Keboncinta.com-- Sejak awal peradaban Islam, masjid sudah menjadi pusat pemberdayaan umat. Untuk menjaga semangat tersebut, Kementerian Dalam Negeri (Kemendagri) menegaskan komitmennya untuk mendorong dan memfasilitasi penguatan peran masjid.
Terutama dalam dokumen perencanaan pembangunan daerah, termasuk dalam Rencana Pembangunan Jangka Menengah Daerah (RPJMD).
Hal ini disampaikan Direktur Jenderal Politik dan Pemerintahan Umum Kemendagri, Bahtiar, yang hadir mewakili Menteri Dalam Negeri Tito Karnavian dalam pembukaan Sarasehan Kemasjidan dan Lokakarya Nasional Badan Kesejahteraan Masjid (BKM) serta Kick-Off Program FOREMOST (Orientasi Keluarga di Lokasi Masjid) yang digelar Direktorat Jenderal Bimbingan Masyarakat Islam Kementerian Agama (Kemenag), Senin (7/7/2025) di Jakarta.

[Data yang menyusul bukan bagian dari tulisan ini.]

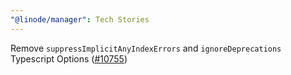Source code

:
 ```yaml
---
"@linode/manager": Tech Stories
---
```


Remove `suppressImplicitAnyIndexErrors` and `ignoreDeprecations` Typescript Options  ([#10755](https://github.com/linode/manager/pull/10755))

“Kami siap mendorong agar masjid tidak lagi hanya dipandang sebagai objek keagamaan semata, tetapi sebagai subjek pembangunan sosial. Sudah saatnya masjid masuk dalam agenda pembangunan daerah secara resmi melalui RPJMD,” jelasnya.
Menurut Bahtiar, pemerintah daerah selama ini belum banyak memberikan perhatian intensif terhadap masjid sebagai institusi sosial yang memiliki dampak besar terhadap ketahanan masyarakat.
Padahal diketahui berama, dalam banyak kasus, masjid justru menjadi pusat pelatihan, penyuluhan, hingga pemulihan sosial berbasis komunitas.
"Masjid adalah simpul sosial umat Islam. Kalau ingin menjaga stabilitas sosial dan memperkuat keluarga, maka intervensi strategi berbasis masjid sangat penting. Ini bukan hanya tanggung jawab Kementerian Agama, tapi juga pemerintah daerah," ungkapnya.
Bahtiar menegaskan bahwa pemerintah pusat melalui Kemendagri akan menyiapkan mekanisme pendampingan agar pemerintah daerah dapat mengintegrasikan program-program kemasjidan ke dalam perencanaan pembangunan mereka.
“Arahan politik pembangunan kita sekarang harus menyentuh akar-akar sosial di masyarakat. Masjid adalah salah satunya,” tambahnya.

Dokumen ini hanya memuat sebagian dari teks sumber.